I charge them with the provided charger and replace them when the first cell dies. Even if I wanted to charge cells individually, it's generally not possible as disassembly can't be reversed...
 

hp1729

Joined Nov 23, 2015
2,304
I charge them with the provided charger and replace them when the first cell dies. Even if I wanted to charge cells individually, it's generally not possible as disassembly can't be reversed...
Then, as a general rule, we do charge batteries in series knowing full well the problem that will certainly come up ... years down the road.
 

bwilliams60

Joined Nov 18, 2012
1,261
In this case, I would take a note from the trucking induatry. When you have multiple pack batteries, separate them and charge them individually. Does not matter series or parallel, weak batteries won't charge properly. Little story.
Four guys digging a hole and one gets tired. He goes home but hole still needs to be dug by deadline. Three guys work harder to get it done. Boss sends in new guy to help. New guy does most of work because he's fresh and othe three slack off. New guy gets tired faster than normal.
Moral of story:eek:ne bad battery in pack, replace all. I work in this industry and have seen all the battery ideas there are. The guys here have not lead you astray. Separate, charge and test. Replace as necessary.
 

Lestraveled

Joined May 19, 2014
1,946
Those of you who have worked with batteries know what an "equalization" charge is. This is where you purposefully over charge a lead acid battery. Equalization does two major things, desulfation and charging weaker cells. Equalization should be done periodically (monthly) and is healthy for the battery. In the course of normal or inadequate charging, weak cell get weaker and strong cells get stronger. Equalization brings cells closer together as far as state of charge, and a lot of sulfation gets turned back into electrolyte.
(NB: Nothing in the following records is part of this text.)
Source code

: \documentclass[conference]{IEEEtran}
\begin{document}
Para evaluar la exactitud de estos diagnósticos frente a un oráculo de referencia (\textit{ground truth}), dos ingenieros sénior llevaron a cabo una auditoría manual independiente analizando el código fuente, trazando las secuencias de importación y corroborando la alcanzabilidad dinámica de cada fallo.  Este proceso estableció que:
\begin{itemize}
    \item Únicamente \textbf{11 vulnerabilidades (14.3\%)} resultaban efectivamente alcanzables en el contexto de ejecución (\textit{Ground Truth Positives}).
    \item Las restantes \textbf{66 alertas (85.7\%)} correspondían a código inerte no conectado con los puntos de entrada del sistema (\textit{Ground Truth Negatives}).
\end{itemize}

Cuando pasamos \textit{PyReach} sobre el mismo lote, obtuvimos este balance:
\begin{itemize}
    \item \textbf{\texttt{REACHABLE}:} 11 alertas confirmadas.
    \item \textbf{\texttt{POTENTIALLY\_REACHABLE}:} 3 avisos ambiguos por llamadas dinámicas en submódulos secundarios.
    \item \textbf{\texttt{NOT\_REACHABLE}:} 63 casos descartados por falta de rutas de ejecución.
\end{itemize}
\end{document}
In post #5 I asked the TS to charge his problem battery at 15.5 volts. This is an equalization charge. I hope it works.
 

MrAl

Joined Jun 17, 2014
7,195
Thank you, If the battery was fully charged, the one with the highest resistance would the lower resistance one then not charge..
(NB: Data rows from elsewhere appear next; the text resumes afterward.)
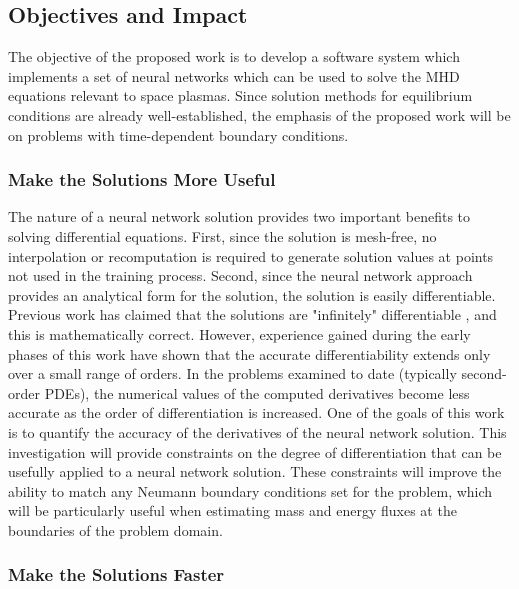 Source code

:\documentclass{article}
\begin{document}
\subsection{Objectives and Impact}

The objective of the proposed work is to develop a software system which implements a set of neural networks which can be used to solve the MHD equations relevant to space plasmas. Since solution methods for equilibrium conditions are already well-established, the emphasis of the proposed work will be on problems with time-dependent boundary conditions.

\subsubsection{Make the Solutions More Useful}

The nature of a neural network solution provides two important benefits to solving differential equations. First, since the solution is mesh-free, no interpolation or recomputation is required to generate solution values at points not used in the training process. Second, since the neural network approach provides an analytical form for the solution, the solution is easily differentiable. Previous work has claimed that the solutions are "infinitely" differentiable \cite{Lagaris1998}, and this is mathematically correct. However, experience gained during the early phases of this work have shown that the accurate differentiability extends only over a small range of orders. In the problems examined to date (typically second-order PDEs), the numerical values of the computed  derivatives become less accurate as the order of differentiation is increased. One of the goals of this work is to quantify the accuracy of the derivatives of the neural network solution. This investigation will provide constraints on the degree of differentiation that can be usefully applied to a neural network solution. These constraints will improve the ability to match any Neumann boundary conditions set for the problem, which will be particularly useful when estimating mass and energy fluxes at the boundaries of the problem domain.

\subsubsection{Make the Solutions Faster}
\end{document}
If I was to put a Resistor in series to make sure the battery had a similar resistance would that help at all.

Hi,

That's a very good idea, but only if the resistances are similar and if the added resistances dont have to be too high in value.

The best way however is to use a higher voltage for the higher resistance battery, and see if that brings the resistance down (it may). If so then the problem may get better and you wont have to do this again for a while.

If not, then the best way is to use a separate voltage for each battery. If you need a higher voltage for the 2nd battery you can use a small boost circuit. Yes that makes things a little more complicated, but batteries are devices that are not as simple as they appear to be.
 

hp1729

Joined Nov 23, 2015
2,304
Hi,

That's a very good idea, but only if the resistances are similar and if the added resistances dont have to be too high in value.

The best way however is to use a higher voltage for the higher resistance battery, and see if that brings the resistance down (it may). If so then the problem may get better and you wont have to do this again for a while.

If not, then the best way is to use a separate voltage for each battery. If you need a higher voltage for the 2nd battery you can use a small boost circuit. Yes that makes things a little more complicated, but batteries are devices that are not as simple as they appear to be.
Re: charging the battery to 5.5 V
If he is using a conventional charger that comes with a device that isn't an option. Roll-your-own chargers are needed to set the voltage to some desired level. I have my own designs for such things but they are far from being equal to a commercial product and need constant human monitoring.
Are there any specific designs you might suggest? Mine are simple voltage regulators with some degree of current limiting. Do any designers have good rules to go by for designing battery chargers? Mine are usually "low current over a long time" designs. At max I probably charge at 1/10th the Amp-Hour rating. SLA I might charge at a low current (100 mA) for days at a constant voltage.
Charging batteries in parallel? I've never done it.